Quote 34
[Janie, when Tea Cake comes home early from work]: "Maybe you think Ah ain’t treatin’ yuh right and you watchin’ me." (14.23)
Janie finally voices her biggest fear—that Tea Cake might suspect her of carrying on an affair behind his back. She has had enough experience with men to know that jealousy is part of their nature.
Quote 35
He [Sop-de-Bottom] waved his hand towards the cane field and hurried away. Janie never thought at all. She just acted on feelings. She rushed into the cane and about the fifth row down she found Tea Cake and Nunkie struggling. She was on them before either knew.
"Whut’s de matter heah?" Janie asked in a cold rage.
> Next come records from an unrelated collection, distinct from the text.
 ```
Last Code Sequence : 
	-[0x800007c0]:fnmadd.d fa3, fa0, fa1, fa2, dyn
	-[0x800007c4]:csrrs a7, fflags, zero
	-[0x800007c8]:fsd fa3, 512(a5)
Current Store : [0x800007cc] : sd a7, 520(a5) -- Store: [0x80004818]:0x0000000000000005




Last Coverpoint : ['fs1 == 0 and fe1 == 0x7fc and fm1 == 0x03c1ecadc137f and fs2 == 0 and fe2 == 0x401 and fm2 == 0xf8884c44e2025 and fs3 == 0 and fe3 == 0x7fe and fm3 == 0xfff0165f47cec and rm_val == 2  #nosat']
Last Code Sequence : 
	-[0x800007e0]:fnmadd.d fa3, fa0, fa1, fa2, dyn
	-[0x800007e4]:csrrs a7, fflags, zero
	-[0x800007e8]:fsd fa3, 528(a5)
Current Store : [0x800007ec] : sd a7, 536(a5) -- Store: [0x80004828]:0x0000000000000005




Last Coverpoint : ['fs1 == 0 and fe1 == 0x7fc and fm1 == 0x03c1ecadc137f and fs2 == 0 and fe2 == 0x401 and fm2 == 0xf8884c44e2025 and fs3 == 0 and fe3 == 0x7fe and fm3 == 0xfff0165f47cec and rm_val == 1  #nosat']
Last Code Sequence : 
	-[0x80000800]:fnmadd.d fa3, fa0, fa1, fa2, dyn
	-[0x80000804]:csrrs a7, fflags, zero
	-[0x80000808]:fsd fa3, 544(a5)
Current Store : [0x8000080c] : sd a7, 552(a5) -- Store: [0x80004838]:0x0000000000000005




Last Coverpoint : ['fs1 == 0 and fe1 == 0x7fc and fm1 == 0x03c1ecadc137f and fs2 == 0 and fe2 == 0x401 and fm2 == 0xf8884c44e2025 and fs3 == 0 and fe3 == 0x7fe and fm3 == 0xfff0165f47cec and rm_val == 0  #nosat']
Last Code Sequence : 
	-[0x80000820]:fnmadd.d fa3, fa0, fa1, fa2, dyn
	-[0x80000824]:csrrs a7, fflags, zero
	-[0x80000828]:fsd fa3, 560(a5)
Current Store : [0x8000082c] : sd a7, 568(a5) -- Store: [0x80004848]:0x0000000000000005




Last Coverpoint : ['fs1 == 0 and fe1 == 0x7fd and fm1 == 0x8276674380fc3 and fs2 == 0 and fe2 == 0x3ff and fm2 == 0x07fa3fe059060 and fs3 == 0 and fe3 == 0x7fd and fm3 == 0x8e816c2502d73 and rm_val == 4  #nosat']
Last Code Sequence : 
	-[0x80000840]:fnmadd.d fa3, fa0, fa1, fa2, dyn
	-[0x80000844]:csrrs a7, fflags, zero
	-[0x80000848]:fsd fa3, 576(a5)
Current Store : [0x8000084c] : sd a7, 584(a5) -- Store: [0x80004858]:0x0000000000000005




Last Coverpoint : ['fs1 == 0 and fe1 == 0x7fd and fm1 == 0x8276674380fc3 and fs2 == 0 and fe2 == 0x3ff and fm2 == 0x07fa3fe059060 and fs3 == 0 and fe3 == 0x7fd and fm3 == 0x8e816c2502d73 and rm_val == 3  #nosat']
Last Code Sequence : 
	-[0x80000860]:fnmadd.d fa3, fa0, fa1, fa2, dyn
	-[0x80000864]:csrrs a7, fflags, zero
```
They sprang apart.
"Nothin’," Tea Cake told her, standing shame-faced.
"Well, whut you doin’ in heah? How come you ain’t out dere wid de rest?"
"She grabbed mah workin’ tickets outa mah shirt pocket and Ah run tuh git ‘em back," Tea Cake explained, showing the tickets, considerably mauled about in the struggle. (15.4-8)
When afflicted by jealousy, Janie loses all rational thought. She "just act[s] on feelings" and when she finds the guilty couple, interrogates them coldly, reveling in both party’s guilt. Her jealousy here is at least somewhat justified because Tea Cake is indeed messing around with Nunkie more than is socially acceptable for a married man. It’s interesting that jealousy makes Janie the more animated than she is in any other part of the whole novel.
Quote 36
The next morning Janie asked like a woman, "You still love ole Nunkie?"
"Naw, never did, and you know it too. Ah didn’t want her."
"Yeah, you did." She didn’t say this because she believed it. She wanted to hear his denial. She had to crow over the fallen Nunkie. (15.15-17)
Janie, in a gesture that some might call petty, rejoices in her triumph over Nunkie. Even though she is secure in her knowledge of Tea Cake’s love and devotion to her, she still takes pride in overcoming someone who was once a threat to her and once a cause for jealousy.